* Exercise aim
Output all the data exactly as it appears below.

_ _ _ _

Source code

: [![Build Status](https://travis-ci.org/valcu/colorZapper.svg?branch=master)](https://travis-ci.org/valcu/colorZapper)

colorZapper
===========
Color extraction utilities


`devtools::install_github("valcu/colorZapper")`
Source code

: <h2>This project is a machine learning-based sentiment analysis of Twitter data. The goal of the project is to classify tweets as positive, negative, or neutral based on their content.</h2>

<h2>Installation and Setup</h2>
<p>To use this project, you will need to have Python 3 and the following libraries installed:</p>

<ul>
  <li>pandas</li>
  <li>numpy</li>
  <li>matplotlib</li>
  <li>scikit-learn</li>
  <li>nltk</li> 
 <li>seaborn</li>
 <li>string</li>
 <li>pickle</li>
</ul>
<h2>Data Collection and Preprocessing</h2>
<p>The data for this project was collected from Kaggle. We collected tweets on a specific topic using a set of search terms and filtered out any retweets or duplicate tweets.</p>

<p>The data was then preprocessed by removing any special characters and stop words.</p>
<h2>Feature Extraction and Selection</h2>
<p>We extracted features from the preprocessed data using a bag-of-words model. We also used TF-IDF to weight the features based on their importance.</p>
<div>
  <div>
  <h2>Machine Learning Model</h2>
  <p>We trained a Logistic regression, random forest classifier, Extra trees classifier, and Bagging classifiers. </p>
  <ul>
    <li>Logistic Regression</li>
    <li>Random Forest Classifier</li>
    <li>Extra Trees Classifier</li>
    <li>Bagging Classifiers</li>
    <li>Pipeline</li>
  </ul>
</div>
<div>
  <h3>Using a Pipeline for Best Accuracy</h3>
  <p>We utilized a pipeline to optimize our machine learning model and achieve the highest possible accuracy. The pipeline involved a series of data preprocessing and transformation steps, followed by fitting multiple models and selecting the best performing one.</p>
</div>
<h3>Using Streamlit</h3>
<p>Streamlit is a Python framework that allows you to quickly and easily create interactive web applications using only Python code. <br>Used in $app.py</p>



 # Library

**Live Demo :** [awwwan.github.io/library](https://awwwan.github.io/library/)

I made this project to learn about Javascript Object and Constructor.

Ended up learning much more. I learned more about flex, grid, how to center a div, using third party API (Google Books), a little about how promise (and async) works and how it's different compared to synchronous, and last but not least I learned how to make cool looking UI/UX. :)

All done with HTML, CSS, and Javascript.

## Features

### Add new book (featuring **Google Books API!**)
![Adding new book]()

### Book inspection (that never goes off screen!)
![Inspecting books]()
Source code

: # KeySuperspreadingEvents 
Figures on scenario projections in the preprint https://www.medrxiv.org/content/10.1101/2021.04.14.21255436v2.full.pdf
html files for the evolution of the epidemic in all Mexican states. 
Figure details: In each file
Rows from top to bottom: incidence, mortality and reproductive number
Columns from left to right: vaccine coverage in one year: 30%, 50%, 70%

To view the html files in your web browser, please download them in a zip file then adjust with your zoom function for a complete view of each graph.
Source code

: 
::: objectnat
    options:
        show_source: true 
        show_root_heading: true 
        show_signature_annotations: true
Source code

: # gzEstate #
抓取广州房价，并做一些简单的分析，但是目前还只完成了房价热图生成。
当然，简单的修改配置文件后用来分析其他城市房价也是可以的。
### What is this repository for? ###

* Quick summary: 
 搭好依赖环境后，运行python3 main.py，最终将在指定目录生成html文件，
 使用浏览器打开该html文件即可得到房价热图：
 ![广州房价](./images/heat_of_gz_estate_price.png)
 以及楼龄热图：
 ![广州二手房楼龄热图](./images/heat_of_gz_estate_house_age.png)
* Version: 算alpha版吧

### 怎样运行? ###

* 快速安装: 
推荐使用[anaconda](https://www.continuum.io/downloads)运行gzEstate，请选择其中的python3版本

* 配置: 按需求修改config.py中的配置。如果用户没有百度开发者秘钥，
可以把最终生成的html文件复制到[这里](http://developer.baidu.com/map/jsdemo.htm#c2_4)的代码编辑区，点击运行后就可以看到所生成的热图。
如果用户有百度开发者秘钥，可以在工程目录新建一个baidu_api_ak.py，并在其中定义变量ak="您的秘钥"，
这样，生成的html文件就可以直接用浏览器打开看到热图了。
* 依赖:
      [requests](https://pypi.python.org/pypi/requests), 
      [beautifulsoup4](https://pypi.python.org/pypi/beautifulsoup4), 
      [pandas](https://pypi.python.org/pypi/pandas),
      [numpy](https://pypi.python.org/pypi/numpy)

_ _ _ _

* Solution to this task
Source code

: [![Build Status](https://travis-ci.org/valcu/colorZapper.svg?branch=master)](https://travis-ci.org/valcu/colorZapper)

colorZapper
===========
Color extraction utilities


`devtools::install_github("valcu/colorZapper")`
Source code

: <h2>This project is a machine learning-based sentiment analysis of Twitter data. The goal of the project is to classify tweets as positive, negative, or neutral based on their content.</h2>

<h2>Installation and Setup</h2>
<p>To use this project, you will need to have Python 3 and the following libraries installed:</p>

<ul>
  <li>pandas</li>
  <li>numpy</li>
  <li>matplotlib</li>
  <li>scikit-learn</li>
  <li>nltk</li> 
 <li>seaborn</li>
 <li>string</li>
 <li>pickle</li>
</ul>
<h2>Data Collection and Preprocessing</h2>
<p>The data for this project was collected from Kaggle. We collected tweets on a specific topic using a set of search terms and filtered out any retweets or duplicate tweets.</p>

<p>The data was then preprocessed by removing any special characters and stop words.</p>
<h2>Feature Extraction and Selection</h2>
<p>We extracted features from the preprocessed data using a bag-of-words model. We also used TF-IDF to weight the features based on their importance.</p>
<div>
  <div>
  <h2>Machine Learning Model</h2>
  <p>We trained a Logistic regression, random forest classifier, Extra trees classifier, and Bagging classifiers. </p>
  <ul>
    <li>Logistic Regression</li>
    <li>Random Forest Classifier</li>
    <li>Extra Trees Classifier</li>
    <li>Bagging Classifiers</li>
    <li>Pipeline</li>
  </ul>
</div>
<div>
  <h3>Using a Pipeline for Best Accuracy</h3>
  <p>We utilized a pipeline to optimize our machine learning model and achieve the highest possible accuracy. The pipeline involved a series of data preprocessing and transformation steps, followed by fitting multiple models and selecting the best performing one.</p>
</div>
<h3>Using Streamlit</h3>
<p>Streamlit is a Python framework that allows you to quickly and easily create interactive web applications using only Python code. <br>Used in $app.py</p>



 # Library

**Live Demo :** [awwwan.github.io/library](https://awwwan.github.io/library/)

I made this project to learn about Javascript Object and Constructor.

Ended up learning much more. I learned more about flex, grid, how to center a div, using third party API (Google Books), a little about how promise (and async) works and how it's different compared to synchronous, and last but not least I learned how to make cool looking UI/UX. :)

All done with HTML, CSS, and Javascript.

## Features

### Add new book (featuring **Google Books API!**)
![Adding new book]()

### Book inspection (that never goes off screen!)
![Inspecting books]()
Source code

: # KeySuperspreadingEvents 
Figures on scenario projections in the preprint https://www.medrxiv.org/content/10.1101/2021.04.14.21255436v2.full.pdf
html files for the evolution of the epidemic in all Mexican states. 
Figure details: In each file
Rows from top to bottom: incidence, mortality and reproductive number
Columns from left to right: vaccine coverage in one year: 30%, 50%, 70%

To view the html files in your web browser, please download them in a zip file then adjust with your zoom function for a complete view of each graph.
Source code

: 
::: objectnat
    options:
        show_source: true 
        show_root_heading: true 
        show_signature_annotations: true
Source code

: # gzEstate #
抓取广州房价，并做一些简单的分析，但是目前还只完成了房价热图生成。
当然，简单的修改配置文件后用来分析其他城市房价也是可以的。
### What is this repository for? ###

* Quick summary: 
 搭好依赖环境后，运行python3 main.py，最终将在指定目录生成html文件，
 使用浏览器打开该html文件即可得到房价热图：
 ![广州房价](./images/heat_of_gz_estate_price.png)
 以及楼龄热图：
 ![广州二手房楼龄热图](./images/heat_of_gz_estate_house_age.png)
* Version: 算alpha版吧

### 怎样运行? ###

* 快速安装: 
推荐使用[anaconda](https://www.continuum.io/downloads)运行gzEstate，请选择其中的python3版本

* 配置: 按需求修改config.py中的配置。如果用户没有百度开发者秘钥，
可以把最终生成的html文件复制到[这里](http://developer.baidu.com/map/jsdemo.htm#c2_4)的代码编辑区，点击运行后就可以看到所生成的热图。
如果用户有百度开发者秘钥，可以在工程目录新建一个baidu_api_ak.py，并在其中定义变量ak="您的秘钥"，
这样，生成的html文件就可以直接用浏览器打开看到热图了。
* 依赖:
      [requests](https://pypi.python.org/pypi/requests), 
      [beautifulsoup4](https://pypi.python.org/pypi/beautifulsoup4), 
      [pandas](https://pypi.python.org/pypi/pandas),
      [numpy](https://pypi.python.org/pypi/numpy)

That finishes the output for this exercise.